Antes de irmos para a sala das transfusões - o nome dá logo alento aos pacientes - fomos escada abaixo e escada acima, novamente escada abaixo e escada acima para pagar e levantar os medicamentos. Por falar em pagamento, para um país comunista, e para um "hospital do povo" os tipos esticam-se à grande. Voltando às transfusões....
Foi necessário fazer um teste qualquer à pele, tipo reacção alérgica, como o braço não caiu disseram que estava tudo bem e que podia então começar com a dose de 500 ml de soro.
A sala de transfusões, este nome arrepia-me, era de bradar aos céus. Estavam certamente mais de 100 pessoas a levar soro, divididas em duas salas e a passear nos corredores e aposto que na sua maioria nem elas nem quem prescreveu o soro sabia o motivo. Mas o importante é o soro!!!! Claro que este processo é público e partilhado, na mesma mesinha colocam agulhas a 3 ao mesmo tempo, o que ainda dá mais animo.
Um tipo levar soro só porque tem uma dor de garganta já é bom, mas pior é ter uma dor de garganta e ser criança. Não só leva o soro, como ainda espetam a agulha na testa. Isto sim é um crueldade. nem aos toiros espetam as bandarilhas na cabeça....
Eu sou aquela pessoa que gosta de hospitais, e além de hospitais gosto de massas humanas ( vulgo ajuntamentos e carneiradas). A combinação dos dois, e tendo em conta que a massa humana era chinesa, devem ter uma pequena ideia do quanto eu estava a gostar daquilo.
Durante o tempo que passamos tivemos oportunidade de ver um pouco de tudo, nisto os hospitais chineses são melhores que os europeus, têm um sistema de animação e entretenimento nunca visto ( graças a Deus) noutro lado. Onde mais é que se consegue ver, num só sítio, numa só manhã, no espaço de uma hora e numa fila de bancos ( o nosso campo de visão):
- Uns 10 putos a fazerem xixi para o chão?
- Uns 2 ou 3 putos a fazerem cócó para o mesmo local?
- Umas criancinha a fazer xixi para cima da mãe e para o chão?
- Um a escarafunchar o nariz até encontrar o tico ( o teco pelo aspecto dele deve estar morto à muito...)
- Uma mãe a dar de mamamr à cria na cadeira ao nosso lado?
Pois é, estas coisas nem nos sistemas de saúde nórdicos são passíveis de encontrar, e penso que o ambiente hospital teria muito a melhorar com a implementação destas personagens. Relembro que tudo isto só é possível porque as calças das crianças não têm rabo, e não se usa cuecas, o que facilita os processos logísticos.
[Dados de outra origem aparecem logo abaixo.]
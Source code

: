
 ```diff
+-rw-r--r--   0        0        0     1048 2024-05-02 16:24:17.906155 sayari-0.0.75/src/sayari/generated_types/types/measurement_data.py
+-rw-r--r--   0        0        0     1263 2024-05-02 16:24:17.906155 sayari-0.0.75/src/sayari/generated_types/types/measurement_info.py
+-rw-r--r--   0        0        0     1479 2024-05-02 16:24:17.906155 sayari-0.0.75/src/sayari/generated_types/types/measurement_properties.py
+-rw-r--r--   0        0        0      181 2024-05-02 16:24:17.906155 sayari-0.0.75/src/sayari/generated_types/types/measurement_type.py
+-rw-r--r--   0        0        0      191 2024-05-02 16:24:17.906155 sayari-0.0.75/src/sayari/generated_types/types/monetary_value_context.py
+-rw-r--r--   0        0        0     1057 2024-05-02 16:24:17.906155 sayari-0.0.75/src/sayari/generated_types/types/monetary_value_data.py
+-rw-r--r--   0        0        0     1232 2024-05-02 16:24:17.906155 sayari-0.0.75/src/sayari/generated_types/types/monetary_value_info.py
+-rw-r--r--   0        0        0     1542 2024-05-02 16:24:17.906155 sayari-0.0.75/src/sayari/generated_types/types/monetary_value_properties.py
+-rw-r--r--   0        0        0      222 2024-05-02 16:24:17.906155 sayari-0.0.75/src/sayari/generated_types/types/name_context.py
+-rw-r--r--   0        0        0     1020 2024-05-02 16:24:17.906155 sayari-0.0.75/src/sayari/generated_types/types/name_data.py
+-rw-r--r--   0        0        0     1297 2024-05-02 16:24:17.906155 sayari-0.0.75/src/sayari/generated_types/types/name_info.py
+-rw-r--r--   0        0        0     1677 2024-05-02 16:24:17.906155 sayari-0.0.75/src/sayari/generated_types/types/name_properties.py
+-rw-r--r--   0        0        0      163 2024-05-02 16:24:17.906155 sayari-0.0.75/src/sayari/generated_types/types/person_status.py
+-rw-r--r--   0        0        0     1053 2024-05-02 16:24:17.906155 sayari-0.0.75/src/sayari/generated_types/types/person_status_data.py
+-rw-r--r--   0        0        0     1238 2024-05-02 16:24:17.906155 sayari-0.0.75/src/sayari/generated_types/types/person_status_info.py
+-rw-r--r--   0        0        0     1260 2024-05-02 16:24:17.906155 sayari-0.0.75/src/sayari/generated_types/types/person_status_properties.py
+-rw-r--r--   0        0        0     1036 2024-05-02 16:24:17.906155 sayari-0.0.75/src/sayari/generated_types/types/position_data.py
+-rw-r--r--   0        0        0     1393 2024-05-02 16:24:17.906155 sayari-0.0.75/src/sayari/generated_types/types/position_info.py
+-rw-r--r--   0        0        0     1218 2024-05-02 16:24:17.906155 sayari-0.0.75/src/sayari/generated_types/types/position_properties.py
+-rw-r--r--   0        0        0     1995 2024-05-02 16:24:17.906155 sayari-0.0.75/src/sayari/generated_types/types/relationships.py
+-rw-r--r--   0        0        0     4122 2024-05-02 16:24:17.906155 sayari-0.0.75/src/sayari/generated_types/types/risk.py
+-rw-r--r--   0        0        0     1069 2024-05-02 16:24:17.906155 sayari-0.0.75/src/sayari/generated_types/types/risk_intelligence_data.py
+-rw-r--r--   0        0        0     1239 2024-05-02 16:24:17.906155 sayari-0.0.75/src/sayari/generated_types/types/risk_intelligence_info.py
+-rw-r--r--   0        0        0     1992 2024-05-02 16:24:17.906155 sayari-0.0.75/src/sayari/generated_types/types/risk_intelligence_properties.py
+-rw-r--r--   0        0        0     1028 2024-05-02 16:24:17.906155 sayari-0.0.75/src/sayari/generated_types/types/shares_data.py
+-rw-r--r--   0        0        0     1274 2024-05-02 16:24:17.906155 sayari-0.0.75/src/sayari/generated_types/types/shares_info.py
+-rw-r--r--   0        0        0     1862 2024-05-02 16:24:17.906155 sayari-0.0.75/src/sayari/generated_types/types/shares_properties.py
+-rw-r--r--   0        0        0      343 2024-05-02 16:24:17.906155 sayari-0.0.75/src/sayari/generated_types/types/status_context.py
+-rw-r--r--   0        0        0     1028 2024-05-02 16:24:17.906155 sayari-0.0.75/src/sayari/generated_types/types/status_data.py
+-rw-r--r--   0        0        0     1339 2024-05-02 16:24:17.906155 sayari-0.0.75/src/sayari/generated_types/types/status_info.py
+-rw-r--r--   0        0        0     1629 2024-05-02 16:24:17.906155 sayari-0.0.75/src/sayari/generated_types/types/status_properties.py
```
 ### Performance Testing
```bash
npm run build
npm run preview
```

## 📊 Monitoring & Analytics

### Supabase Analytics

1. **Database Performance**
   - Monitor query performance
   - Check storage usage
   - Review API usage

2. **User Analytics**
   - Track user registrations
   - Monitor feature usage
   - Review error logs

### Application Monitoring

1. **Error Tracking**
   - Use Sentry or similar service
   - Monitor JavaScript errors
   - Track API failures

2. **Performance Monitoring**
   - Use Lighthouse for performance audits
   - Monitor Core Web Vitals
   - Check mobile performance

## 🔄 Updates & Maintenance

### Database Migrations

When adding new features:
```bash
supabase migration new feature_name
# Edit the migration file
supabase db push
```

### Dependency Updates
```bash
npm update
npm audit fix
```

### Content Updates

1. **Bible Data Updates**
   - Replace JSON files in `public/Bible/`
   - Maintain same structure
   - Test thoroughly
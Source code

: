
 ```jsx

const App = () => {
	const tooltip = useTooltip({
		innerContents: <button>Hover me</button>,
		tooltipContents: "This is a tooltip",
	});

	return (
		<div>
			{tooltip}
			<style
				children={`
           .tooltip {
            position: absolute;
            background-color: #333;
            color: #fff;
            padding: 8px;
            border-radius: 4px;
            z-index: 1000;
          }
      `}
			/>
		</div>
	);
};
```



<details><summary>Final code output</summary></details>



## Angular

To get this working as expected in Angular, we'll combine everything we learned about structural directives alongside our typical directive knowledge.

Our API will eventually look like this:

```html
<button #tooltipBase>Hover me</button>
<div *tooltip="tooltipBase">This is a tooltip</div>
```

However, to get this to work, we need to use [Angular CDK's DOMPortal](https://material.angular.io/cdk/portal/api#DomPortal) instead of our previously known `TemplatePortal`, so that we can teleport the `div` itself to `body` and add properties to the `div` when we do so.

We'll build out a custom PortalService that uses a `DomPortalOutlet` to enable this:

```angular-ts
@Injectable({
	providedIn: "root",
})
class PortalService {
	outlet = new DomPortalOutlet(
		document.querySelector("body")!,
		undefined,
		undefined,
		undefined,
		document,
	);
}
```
Querem imaginar como é o chão desta sala??????
Na foto abaixo conseguem ver uma mãe que no fim do filho ter regado o chão todo monopolizou um balde só para ela ( sim, o balde é tipo sanita, mas sem autoclismo), podem ainda ver uma mãe com o filho ao colo no fim de tanto ela como uns quantos metros quadrados de chão terem sido regados, e se fizerem zoom vêm ainda as calças sem rabo.
Depois de uma manhã nisto, aparentemente sentiram-se resultados, mas não invalidou lá ir no dia seguinte para mais uma dose de soro, desta vez de 600 ml, e ainda de uma prescrição para o terceiro dia para dose igual. A sorte é que ela já lá não pareceu mais, caso contrário iria andar um mês todos os dias a levar soro, até ficar com as veias tipo coador.